By Kevin Atkinson
Baby boomers sang along with the Beatles and the Rolling Stones, made space in their living rooms for the television, saw the introduction of contraception and planned parenthood; and now they are changing the way we live in retirement.
Since baby boomers started retiring (even just planning their retirement), they have challenged the traditions of retirement living.
Many now plan to continue working; while others lobby for the retirement age to be brought down to cater for those who've worked in physical jobs and don't have the health or strength to continue working to 65 or beyond.
The accepted norms for retirement living have also been well and truly challenged.
Over the last 20 or so years we've seen the development of retirement villages offering licences to occupy and a secure, cocooned lifestyle amongst fellow retirees, with services at their fingertips and continuity of care all but guaranteed.
We've also seen the development of a slightly different style of retirement complex where people own their own unit and have access to a range of on-site services.
We're seeing increasing demand for family homes that can accommodate several generations of the same family – each enjoying their own personal space but having communal areas where they can come together as a family.
We're also seeing many retirees who want to preserve their independence and live in their own home for as long as possible – just possibly not the same home they have lived in until now.
Some of these retirees might choose retirement village living if they could afford it, but that's not an option that's open or appealing to everyone.
Many councils, landowners and developers are not yet taking this market into account and are still encouraging and creating subdivisions, with all the sections and homes too big for people looking to downsize.
Where sections are small, there is the expectation the house built on it will be two storey.
New homes built in New Zealand have grown bigger and bigger (even when the sections are small) but there are plenty of retirees who want a smaller, single level home where they can age in the community they have chosen to live much of their life.

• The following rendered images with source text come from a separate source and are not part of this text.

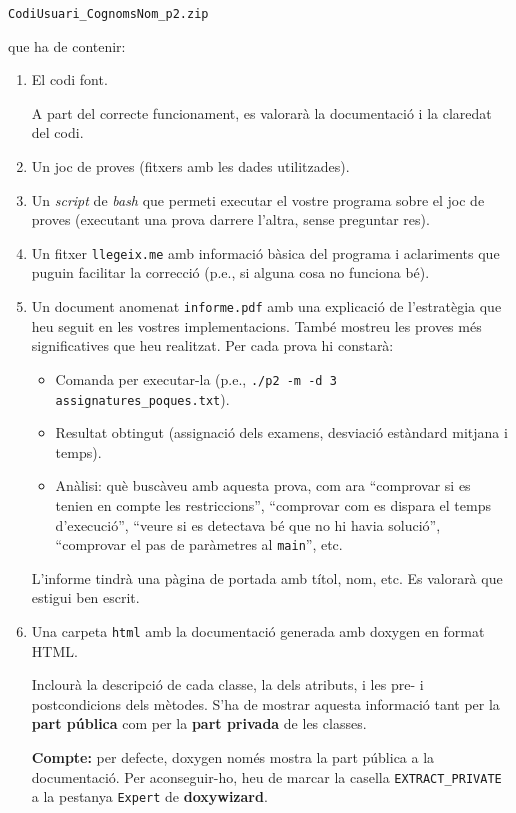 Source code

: \documentclass[10pt,a4paper]{../documents/class_material_assignatura_udg}
\begin{document}
\begin{center}
	\texttt{CodiUsuari\_CognomsNom\_p2.zip}
\end{center}

\noindent que ha de contenir:

\begin{enumerate}

	\item El codi font.
	
	A part del correcte funcionament, es valorarà la documentació i la claredat del codi.

	\item Un joc de proves (fitxers amb les dades utilitzades).

	\item Un \textit{script} de \textit{bash} que permeti executar el vostre programa sobre el joc de proves (executant una prova darrere l'altra, sense preguntar res).

	\item Un fitxer \texttt{llegeix.me} amb informació bàsica del programa i aclariments que puguin facilitar la correcció (p.e., si alguna cosa no funciona bé).
	
	\item\label{informe} Un document anomenat \texttt{informe.pdf} amb una explicació de l'estratègia que heu seguit en les vostres implementacions. També mostreu les proves més significatives que heu realitzat. Per cada prova hi constarà:
	
	\begin{itemize}
	    \item Comanda per executar-la (p.e., \texttt{./p2 -m -d 3 assignatures\_poques.txt}).
	    \item Resultat obtingut (assignació dels examens, desviació estàndard mitjana i temps).
	    \item Anàlisi: què buscàveu amb aquesta prova, com ara ``comprovar si es tenien en compte les restriccions'', ``comprovar com es dispara el temps d'execució'', ``veure si es detectava bé que no hi havia solució'', ``comprovar el pas de paràmetres al \texttt{main}'', etc.
	\end{itemize}
	 L'informe tindrà una pàgina de portada amb títol, nom, etc. Es valorarà que estigui ben escrit.

	\item\label{doxygen} Una carpeta \texttt{html} amb la documentació generada amb {\sf doxygen} en format HTML.

    Inclourà la descripció de cada classe, la dels atributs, i les pre- i postcondicions dels mètodes. S'ha de mostrar aquesta informació tant per la \textbf{part pública} com per la \textbf{part privada} de les classes.
    
    \textbf{Compte:} per defecte, {\sf doxygen} només mostra la part pública a la documentació. Per aconseguir-ho, heu de marcar la casella \texttt{EXTRACT\_PRIVATE} a la pestanya \texttt{Expert} de {\bf doxywizard}.

\end{enumerate}
\end{document}
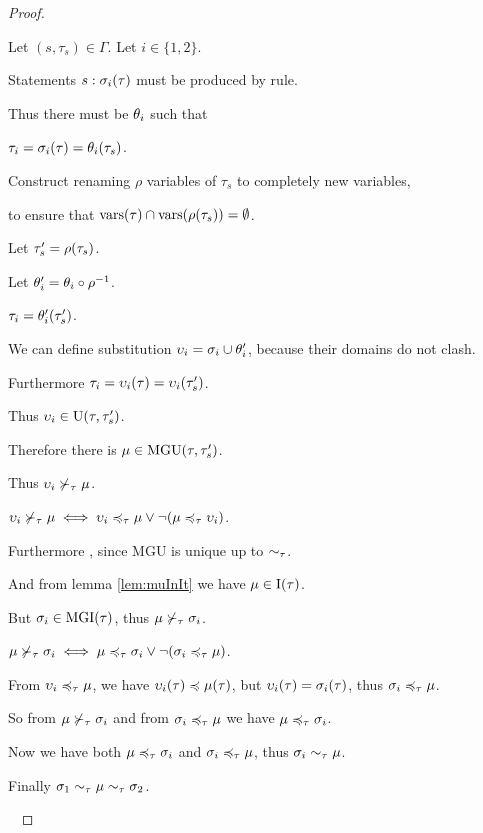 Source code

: \documentclass[a4paper,oneside]{memoir}
\begin{document}
\begin{proof}~

Let $(s,\tau_s) \in \Gamma$. 
Let $i \in \{1,2\}$.

Statements $s : \sigma_i(\tau) $ must be produced by \subAx rule. 

Thus there must be $\theta_i$ such that 

$\tau_i = \sigma_i(\tau) = \theta_i(\tau_s)$.

Construct renaming $\rho$ variables of $\tau_s$ to completely new variables,

to ensure that $\operatorname{vars}(\tau) \cap \operatorname{vars}(\rho(\tau_s)) = \emptyset$. 

Let $\tau^\prime_s = \rho(\tau_s)$.

Let $\theta^\prime_i = \theta_i \circ \rho^{-1}$.

$\tau_i = \theta^\prime_i(\tau^\prime_s)$.

We can define substitution $\upsilon_i = \sigma_i \cup \theta^\prime_i$, because their domains do not clash. 

Furthermore $\tau_i = \upsilon_i(\tau) = \upsilon_i(\tau^\prime_s)$.

Thus $\upsilon_i \in \operatorname{U}(\tau,\tau^\prime_s)$.

Therefore there is $\mu \in \operatorname{MGU}(\tau,\tau^\prime_s)$.

Thus $\upsilon_i \nsucc_\tau \mu$.

$\upsilon_i \nsucc_\tau \mu \iff \upsilon_i \preccurlyeq_\tau \mu \vee \neg(\mu \preccurlyeq_\tau \upsilon_i)$.


Furthermore , since MGU is unique up to $\sim_\tau$. 

And from lemma \ref{lem:muInIt} we have $\mu \in \operatorname{I}(\tau)$.

But $\sigma_i \in \operatorname{MGI}(\tau)$, thus $\mu \nsucc_\tau \sigma_i$.

$\mu \nsucc_\tau \sigma_i \iff \mu \preccurlyeq_\tau \sigma_i \vee \neg(\sigma_i \preccurlyeq_\tau \mu)$.

From $\upsilon_i \preccurlyeq_\tau \mu$, we have $\upsilon_i(\tau) \preccurlyeq \mu(\tau)$, 
but $\upsilon_i(\tau) = \sigma_i(\tau)$,
thus $\sigma_i \preccurlyeq_\tau \mu$.

So from $\mu \nsucc_\tau \sigma_i$ and from $\sigma_i \preccurlyeq_\tau \mu$ we have $\mu \preccurlyeq_\tau \sigma_i$.

Now we have both $\mu \preccurlyeq_\tau \sigma_i$ and $\sigma_i \preccurlyeq_\tau \mu$, thus $\sigma_i \sim_\tau \mu$.

Finally $\sigma_1 \sim_\tau \mu \sim_\tau \sigma_2$.

~



\end{proof}
\end{document}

I'm convinced the answer lies in providing options that meet differing tastes and differing budgets.
The need for a wide range of options is important now and will become even more relevant over the next 10-15 years as more baby boomers move into retirement.
Retirement Commissioner Diane Maxwell also recently highlighted the need to provide options for those reaching retirement.
She spoke about the need to provide "good housing stock" that is right for retirees and older New Zealanders – and said this includes retirees staying put and ageing in place, as well as buying the right to live in a retirement village.
We regularly hear retirees say that finding an existing small property on a small section in their existing neighbourhood is hard enough - but then they look at the work that's needed to get that house to the standard they expect and decide it isn't worth it.
In many of those cases, they end up building a home that's much larger than they originally wanted – but the house is new and has everything they want.
"Downsizing" means downsizing of maintenance – inside and out – but with better planning we could be building smaller houses on smaller sections interspersed amongst standard family homes so retirees can live in a regular community wherever they choose to.
Smaller homes won't appeal only to retirees. They will also be a useful addition to our overall housing stock and attractive to first-home buyers, who want to start out with a more modest and affordable home.
Making smaller homes on smaller sections easily available also means that when retirees sell up the family home they are likely to need less of that capital to purchase their next home – freeing up the difference to spend in their retirement.
Currently about 70 per cent of people aged 65 and over own their own home without a mortgage; and another 14 per cent own their own home but still owe money to the bank. In 20 years' time housing affordability in this country means that more renters will be entering retirement and our need for options will be even greater.
As the Retirement Commissioner says: We need different models that will work for people.
I'm not advocating one style of living over another.
What I am advocating though, is for the availability of choices.
For this to be really effective, we need to plan for it, rather than let it happen in an ad hoc way. Bigger isn't always better.
❏ Kevin Atkinson, chief executive of Generation Homes, has been a Government housing advisor and is a media commentator on the building industry.